Background and objectives: GLPG1690 is an autotaxin inhibitor in development for the treatment of idiopathic pulmonary fibrosis. Several publications suggested a role of autotaxin in the control of disease-affected lung function and of lysophosphatidic acid in lung remodeling processes. The aim of the current article was to describe the exposure-response relationship of GLPG1690 and further develop a rational basis to support dose selection for clinical trials in patients with idiopathic pulmonary fibrosis.

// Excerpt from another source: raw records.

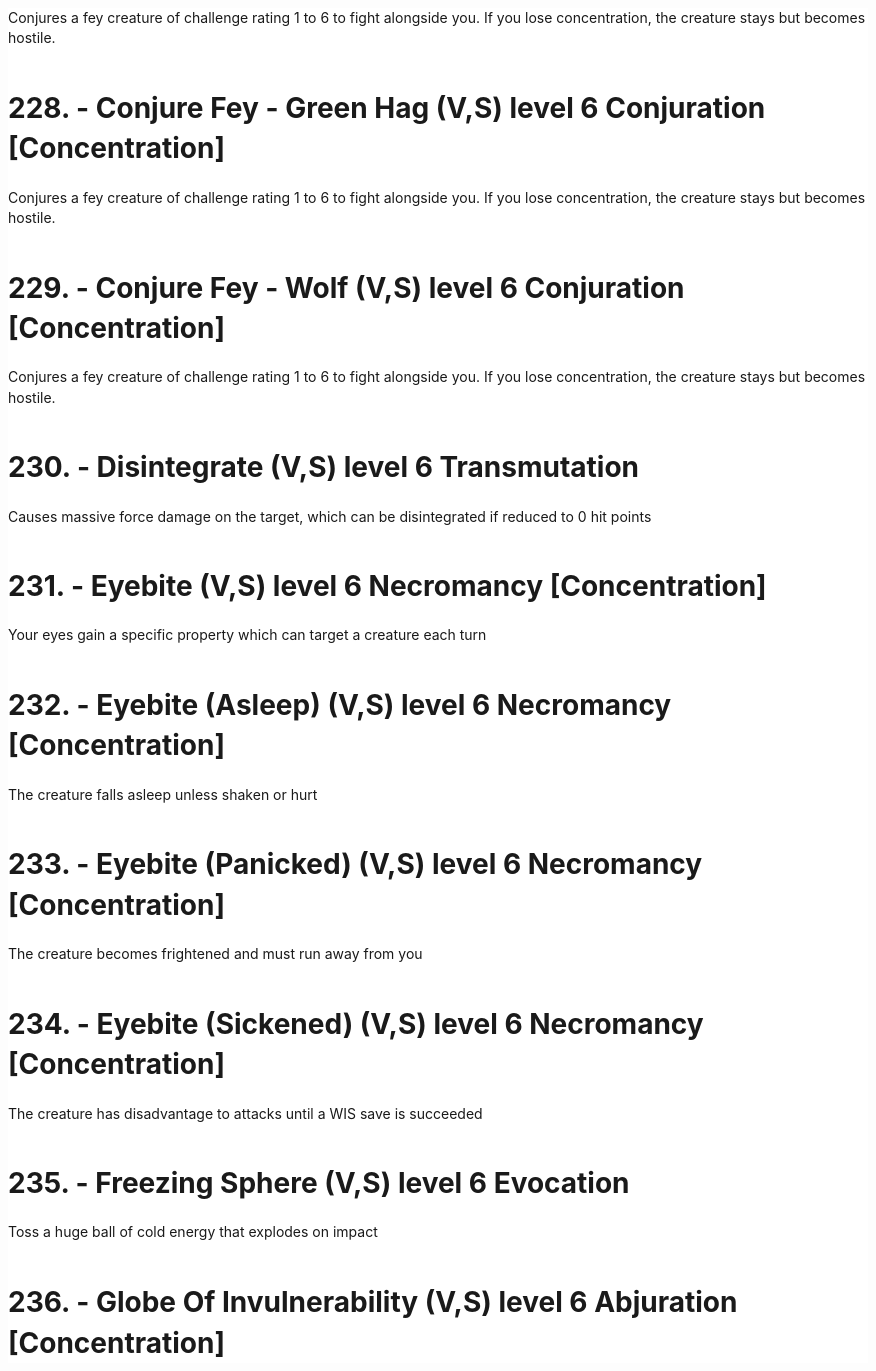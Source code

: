 Conjures a fey creature of challenge rating 1 to 6 to fight alongside you. If you lose concentration, the creature stays but becomes hostile.

# 228. - Conjure Fey - Green Hag (V,S) level 6 Conjuration [Concentration]

Conjures a fey creature of challenge rating 1 to 6 to fight alongside you. If you lose concentration, the creature stays but becomes hostile.

# 229. - Conjure Fey - Wolf (V,S) level 6 Conjuration [Concentration]

Conjures a fey creature of challenge rating 1 to 6 to fight alongside you. If you lose concentration, the creature stays but becomes hostile.

# 230. - Disintegrate (V,S) level 6 Transmutation

Causes massive force damage on the target, which can be disintegrated if reduced to 0 hit points

# 231. - Eyebite (V,S) level 6 Necromancy [Concentration]

Your eyes gain a specific property which can target a creature each turn

# 232. - Eyebite (Asleep) (V,S) level 6 Necromancy [Concentration]

The creature falls asleep unless shaken or hurt

# 233. - Eyebite (Panicked) (V,S) level 6 Necromancy [Concentration]

The creature becomes frightened and must run away from you

# 234. - Eyebite (Sickened) (V,S) level 6 Necromancy [Concentration]

The creature has disadvantage to attacks until a WIS save is succeeded

# 235. - Freezing Sphere (V,S) level 6 Evocation

Toss a huge ball of cold energy that explodes on impact

# 236. - Globe Of Invulnerability (V,S) level 6 Abjuration [Concentration]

Methods: Two trials were conducted in healthy volunteers: in the first trial, GLPG1690 was administered as single doses from 20 mg up to 1500 mg, and subsequently in multiple daily doses of 300-1000 mg. In a second trial, the interaction of rifampin with 600 mg of GLPG1690 was evaluated. A third trial was conducted in patients with idiopathic pulmonary fibrosis administered 600 mg of GLPG1690 once daily for 12 weeks. The exposure-response (lysophosphatidic acid C18:2 reduction) relationship of GLPG1690 was first described using non-linear mixed-effects modeling and the model was subsequently deployed to simulate a lysophosphatidic acid C18:2 reduction as a biomarker of autotaxin inhibition in the dose range from 50 to 1000 mg once or twice daily.
Results: The population pharmacokinetics and lysophosphatidic acid C18:2 response of GLPG1690 were adequately described by a combined population pharmacokinetic and pharmacokinetic/pharmacodynamic model. Dose, formulation, rifampin co-administration, health status (healthy volunteer vs. patient with idiopathic pulmonary fibrosis), and baseline lysophosphatidic acid C18:2 were identified as covariates in the model. The effect of dose on systemic clearance indicated that GLPG1690 followed a more than dose-proportional increase in exposure over the simulated dose range of 50-1000 mg once daily. Model-based simulations showed reductions in lysophosphatidic acid C18:2 of at least 80% with doses greater or equal to 200 mg once daily.
Conclusion: Based on these results, 200 and 600 mg once-daily doses were selected for future clinical trials in patients with idiopathic pulmonary fibrosis.